Most Haunted Places in Prague
Prague is the stunning capital city of the Czech Republic. It’s aged streets pop with color from the baroque buildings which line them, as pockets of gothic architecture create stark contrasts throughout the city. Whilst Prague is beautiful and eye pleasing to look at, it certainly possesses a darker side. Throughout history, this haunted city has acquired gruesome tales of death, ghosts and the Devil. Below is where you will find the most haunted places in Prague.
Our first haunted location within Prague is the infamous Faust House. Today, this building holds various businesses and classrooms, but it was once an abandoned shell. This property is well known locally for its mysterious ties to the Devil.
Stories had swirled about the Faust House after it fell into abandonment. Local whispers that the previous owner had been taken to Hell via a hole in the house’s ceiling were widespread. Though, to a homeless student desperately seeking shelter from the harsh weather, these scary stories were no deterrent.
Supposedly a hard-up young man had entered the property after noticing its front door ajar. Despite being versed in the Devil stories related to the property and having sighted a large hole in Faust House’s roof, he decided to sleep inside the abandoned house. Covering the hole with a thick piece of carpet he had scavenged.
Legend has it that this young man awoke the following morning to find a coin inside of a bowl. This supplied him with more than enough food for an entire day. After this, each morning another coin would mysteriously appear inside of the same bowl. The young man’s demise soon came about after he developed a greed for more of these coins. He apparently summoned the Devil in order to demand more wealth and was consequently dragged to hell through the same hole in the ceiling the original owner had been.
Faust House can be located at Na Slovanech, 128 00 Nové Město, Czechia.

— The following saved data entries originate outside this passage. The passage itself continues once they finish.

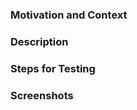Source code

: ### Motivation and Context
<!-- Why is this change required? What problem does it solve? -->
<!-- If it fixes an open issue, please link to the issue here. -->

### Description
<!-- Describe your changes in detail -->

### Steps for Testing
<!-- Please describe in detail how the reviewer can test your changes. -->

### Screenshots
<!-- Add screenshots to demonstrate the changes in the UI of the playground etc. -->
<!-- Create a GIF file from a screen recording in a docker container https://toub.es/2017/09/11/high-quality-gif-with-ffmpeg-and-docker/ -->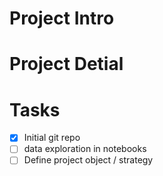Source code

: # Project Intro
# Project Detial
# Tasks
  - [x] Initial git repo
  - [ ] data exploration in notebooks
  - [ ] Define project object / strategy
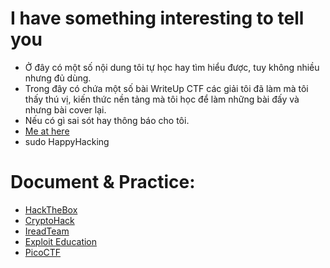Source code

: 
# I have something interesting to tell you
- Ở đây có một số nội dung tôi tự học hay tìm hiểu được, tuy không nhiều nhưng đủ dùng.
- Trong đây có chứa một số bài WriteUp CTF các giải tôi đã làm mà tôi thấy thú vị, kiến thức nền tảng mà tôi học để làm những bài đấy và nhưng bài cover lại.
- Nếu có gì sai sót hay thông báo cho tôi.
- [Me at here](https://www.facebook.com/chinh.do.day/)
- sudo HappyHacking

# Document & Practice: 
- [HackTheBox](https://academy.hackthebox.com/)
- [CryptoHack](https://cryptohack.org/)
- [IreadTeam](https://www.ired.team/)
- [Exploit Education](https://exploit.education/)
- [PicoCTF](https://picoctf.org/)
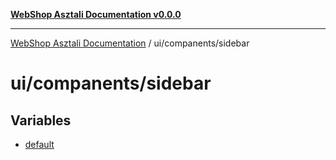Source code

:[**WebShop Asztali Documentation v0.0.0**](../../../README.md)

***

[WebShop Asztali Documentation](../../../modules.md) / ui/companents/sidebar

# ui/companents/sidebar

## Variables

- [default](variables/default.md)
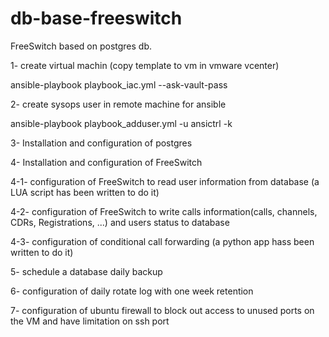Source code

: # db-base-freeswitch
FreeSwitch based on postgres db.


1- create virtual machin (copy template to vm in vmware vcenter)

ansible-playbook playbook_iac.yml --ask-vault-pass 

2- create sysops user in remote machine for ansible

ansible-playbook playbook_adduser.yml -u ansictrl -k

3- Installation and configuration of postgres 

4- Installation and configuration of FreeSwitch

4-1- configuration of FreeSwitch to read user information from database (a LUA script has been written to do it)

4-2- configuration of FreeSwitch to write calls information(calls, channels, CDRs, Registrations, ...) and users status to database

4-3- configuration of conditional call forwarding (a python app hass been written to do it)

5- schedule a database daily backup

6- configuration of daily rotate log with one week retention

7- configuration of ubuntu firewall to block out access to unused ports on the VM and have limitation on ssh port
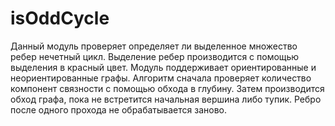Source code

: # isOddCycle
Данный модуль проверяет определяет ли выделенное множество ребер нечетный цикл. Выделение ребер производится с помощью выделения в красный цвет. 
Модуль поддерживает ориентированные и неориентированные графы. Алгоритм сначала проверяет количество компонент связности с помощью обхода в глубину. Затем производится обход графа, пока не встретится начальная вершина либо тупик. Ребро после одного прохода не обрабатывается заново.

The Charles Bridge is one of Prague’s most visited attractions. Although it doesn’t hold a formal ghost story, it does have a dark past laced with death and some superstition surrounding it.
It was a place where the severed heads of leaders were suspended during the 1600s. This was done so after they were executed. Rather grotesquely, they remained suspended from the towers at either end of the bridge for around a decade.

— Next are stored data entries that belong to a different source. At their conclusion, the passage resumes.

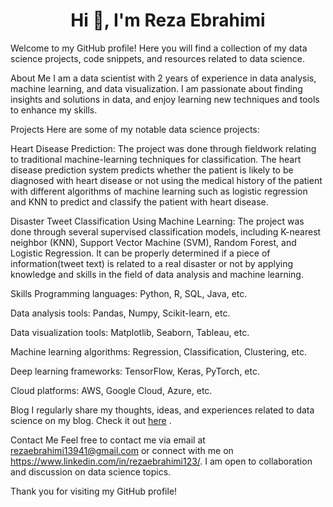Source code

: <h1 align="center">Hi 👋, I'm Reza Ebrahimi</h1>
Welcome to my GitHub profile! Here you will find a collection of my data science projects, code snippets, and resources related to data science.

About Me
I am a data scientist with 2 years of experience in data analysis, machine learning, and data visualization. I am passionate about finding insights and solutions in data, and enjoy learning new techniques and tools to enhance my skills.

Projects
Here are some of my notable data science projects:

Heart Disease Prediction: The project was done through fieldwork relating to traditional machine-learning
techniques for classification. The heart disease prediction system predicts whether the patient is likely to be diagnosed
with heart disease or not using the medical history of the patient with different algorithms of machine learning such
as logistic regression and KNN to predict and classify the patient with heart disease.

Disaster Tweet Classification Using Machine Learning: The project was done through several supervised
classification models, including K-nearest neighbor (KNN), Support Vector Machine (SVM), Random Forest, and
Logistic Regression. It can be properly determined if a piece of information(tweet text) is related to a real disaster
or not by applying knowledge and skills in the field of data analysis and machine learning.


Skills
Programming languages: Python, R, SQL, Java, etc.

Data analysis tools: Pandas, Numpy, Scikit-learn, etc.

Data visualization tools: Matplotlib, Seaborn, Tableau, etc.

Machine learning algorithms: Regression, Classification, Clustering, etc.

Deep learning frameworks: TensorFlow, Keras, PyTorch, etc.

Cloud platforms: AWS, Google Cloud, Azure, etc.

Blog
I regularly share my thoughts, ideas, and experiences related to data science on my blog. Check it out <a href="https://kabultechnology.blogspot.com/2021/11/what-is-python-python-is-popular.html" target="_blank">here</a> .

Contact Me
Feel free to contact me via email at rezaebrahimi13941@gmail.com or connect with me on https://www.linkedin.com/in/rezaebrahimi123/. I am open to collaboration and discussion on data science topics.

Thank you for visiting my GitHub profile!
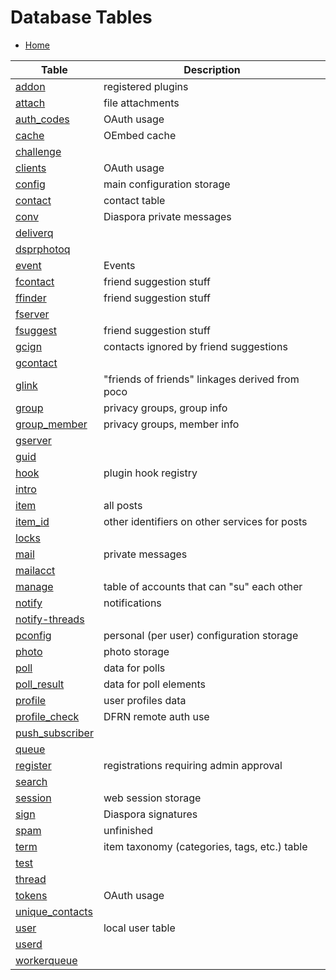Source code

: Database Tables
===============

* [Home](help)

| Table                                                | Description                                      |
|------------------------------------------------------|--------------------------------------------------|
| [addon](help/database/db_addon)                      | registered plugins                               |
| [attach](help/database/db_attach)                    | file attachments                                 |
| [auth_codes](help/database/db_auth_codes)            | OAuth usage                                      |
| [cache](help/database/db_cache)                      | OEmbed cache                                     |
| [challenge](help/database/db_challenge)              |                                                  |
| [clients](help/database/db_clients)                  | OAuth usage                                      |
| [config](help/database/db_config)                    | main configuration storage                       |
| [contact](help/database/db_contact)                  | contact table                                    |
| [conv](help/database/db_conv)                        | Diaspora private messages                        |
| [deliverq](help/database/db_deliverq)                |                                                  |
| [dsprphotoq](help/database/db_dsprphotoq)            |                                                  |
| [event](help/database/db_event)                      | Events                                           |
| [fcontact](help/database/db_fcontact)                | friend suggestion stuff                          |
| [ffinder](help/database/db_ffinder)                  | friend suggestion stuff                          |
| [fserver](help/database/db_fserver)                  |                                                  |
| [fsuggest](help/database/db_fsuggest)                | friend suggestion stuff                          |
| [gcign](help/database/db_gcign)                      | contacts ignored by friend suggestions           |
| [gcontact](help/database/db_gcontact)                |                                                  |
| [glink](help/database/db_glink)                      | "friends of friends" linkages derived from poco  |
| [group](help/database/db_group)                      | privacy groups, group info                       |
| [group_member](help/database/db_group_member)        | privacy groups, member info                      |
| [gserver](help/database/db_gserver)                  |                                                  |
| [guid](help/database/db_guid)                        |                                                  |
| [hook](help/database/db_hook)                        | plugin hook registry                             |
| [intro](help/database/db_intro)                      |                                                  |
| [item](help/database/db_item)                        | all posts                                        |
| [item_id](help/database/db_item_id)                  | other identifiers on other services for posts    |
| [locks](help/database/db_locks)                      |                                                  |
| [mail](help/database/db_mail)                        | private messages                                 |
| [mailacct](help/database/db_mailacct)                |                                                  |
| [manage](help/database/db_manage)                    | table of accounts that can "su" each other       |
| [notify](help/database/db_notify)                    | notifications                                    |
| [notify-threads](help/database/db_notify-threads)    |                                                  |
| [pconfig](help/database/db_pconfig)                  | personal (per user) configuration storage        |
| [photo](help/database/db_photo)                      | photo storage                                    |
| [poll](help/database/db_poll)                        | data for polls                                   |
| [poll_result](help/database/db_poll_result)          | data for poll elements                           |
| [profile](help/database/db_profile)                  | user profiles data                               |
| [profile_check](help/database/db_profile_check)      | DFRN remote auth use                             |
| [push_subscriber](help/database/db_push_subscriber)  |                                                  |
| [queue](help/database/db_queue)                      |                                                  |
| [register](help/database/db_register)                | registrations requiring admin approval           |
| [search](help/database/db_search)                    |                                                  |
| [session](help/database/db_session)                  | web session storage                              |
| [sign](help/database/db_sign)                        | Diaspora signatures                              |
| [spam](help/database/db_spam)                        | unfinished                                       |
| [term](help/database/db_term)                        | item taxonomy (categories, tags, etc.) table     |
| [test](help/database/db_test)                        |                                                  |
| [thread](help/database/db_thread)                    |                                                  |
| [tokens](help/database/db_tokens)                    | OAuth usage                                      |
| [unique_contacts](help/database/db_unique_contacts)  |                                                  |
| [user](help/database/db_user)                        | local user table                                 |
| [userd](help/database/db_userd)                      |                                                  |
| [workerqueue](help/database/db_workerqueue)          |                                                  |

Another link to death the bridge has dates back even further to the 14th century. It is said that a man was killed by being thrown from the bridge after refusing to tell the king information he possessed about the queen. This man’s death has been commemorated on the bridge with an engraved plaque. It is said that touching this plaque will bring good luck.
The haunted Charles Bridge can be found at Karlův most, 110 00 Praha 1, Czechia.

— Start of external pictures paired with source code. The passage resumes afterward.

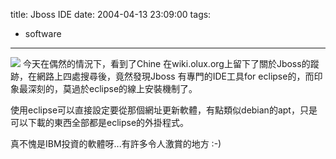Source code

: title: Jboss IDE
date: 2004-04-13 23:09:00
tags: 
- software
---

[![](http://wshlab2.ee.kuas.edu.tw/~yurenju/albums/screenshot/Screenshot_7.thumb.png)](http://wshlab2.ee.kuas.edu.tw/~yurenju/gallery/view_photo.php?set_albumName=screenshot&id=Screenshot_7)
今天在偶然的情況下，看到了Chine 在wiki.olux.org上留下了關於Jboss的蹤跡，在網路上四處搜尋後，竟然發現Jboss 有專門的IDE工具for eclipse的，而印象最深刻的，莫過於eclipse的線上安裝機制了。

使用eclipse可以直接設定要從那個網址更新軟體，有點類似debian的apt，只是可以下載的東西全部都是eclipse的外掛程式。

真不愧是IBM投資的軟體呀...有許多令人激賞的地方 :-)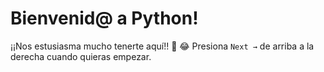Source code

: # Bienvenid@ a Python!

¡¡Nos estusiasma mucho tenerte aquí!! 🎉 😂
Presiona `Next →` de arriba a la derecha cuando quieras empezar.
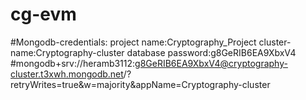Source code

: # cg-evm
#Mongodb-credentials:
project name:Cryptography_Project
cluster-name:Cryptography-cluster
database password:g8GeRIB6EA9XbxV4
#mongodb+srv://heramb3112:g8GeRIB6EA9XbxV4@cryptography-cluster.t3xwh.mongodb.net/?retryWrites=true&w=majority&appName=Cryptography-cluster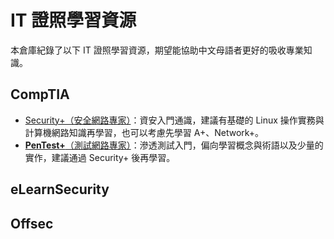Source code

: # IT 證照學習資源

本倉庫紀錄了以下 IT 證照學習資源，期望能協助中文母語者更好的吸收專業知識。

## CompTIA

-   [Security+（安全網路專家）](https://github.com/mmqnym/Learning/tree/main/CompTIA/Security%2B)：資安入門通識，建議有基礎的 Linux 操作實務與計算機網路知識再學習，也可以考慮先學習 A+、Network+。
-   [**PenTest+**（測試網路專家）](https://github.com/mmqnym/Learning/tree/main/CompTIA/PenTest%2B)：滲透測試入門，偏向學習概念與術語以及少量的實作，建議通過 Security+ 後再學習。

## eLearnSecurity

## Offsec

Today, the Cernin Palace is home to the Czech Ministry of Foreign Affairs. It did originally house a wealthy and noble family though. They lived within the palace from the 1600s to the 1800s.
This family was not well liked by their surrounding townsfolk, as they were vain and greed-filled. The Dutchess who lived within the palace held a particularly unpopular status for her lavish and extravagant lifestyle. It is told that she would eat delicacies and bathe in milk, while people in the surrounding village were starving. Her self-indulgent behavior peaked during a great famine. Her response to which was to throw an extravagant ball where all attendees were to wear shoes made from dough.
This obviously angered the townspeople, yet also angered demons said to dwell in the nearby courtyard of the palace. It is said that during the ball, 9 demons stormed the party and danced the Duchess into a frenzy. She was made to dance so hard that her shoes set on fire. The demons then proceeded to drag her to hell. Stories vary and she was either dragged through the floor of the ballroom or the courtyard where the demons occupied.
Ever since many people claim to have sighted the apparition of the Duchess wandering the palace halls at night. She is now one of Prague’s most well-known ghosts.
You’ll find the haunted Cernin Palace at Loretánské nám. 5, 118 00 Praha 1, Czechia.
Convent of St. Agnes
Our next haunted Prague location is both a beautiful and holy one. Many believe that the Convent of St. Agnes is haunted by a nun who was murdered.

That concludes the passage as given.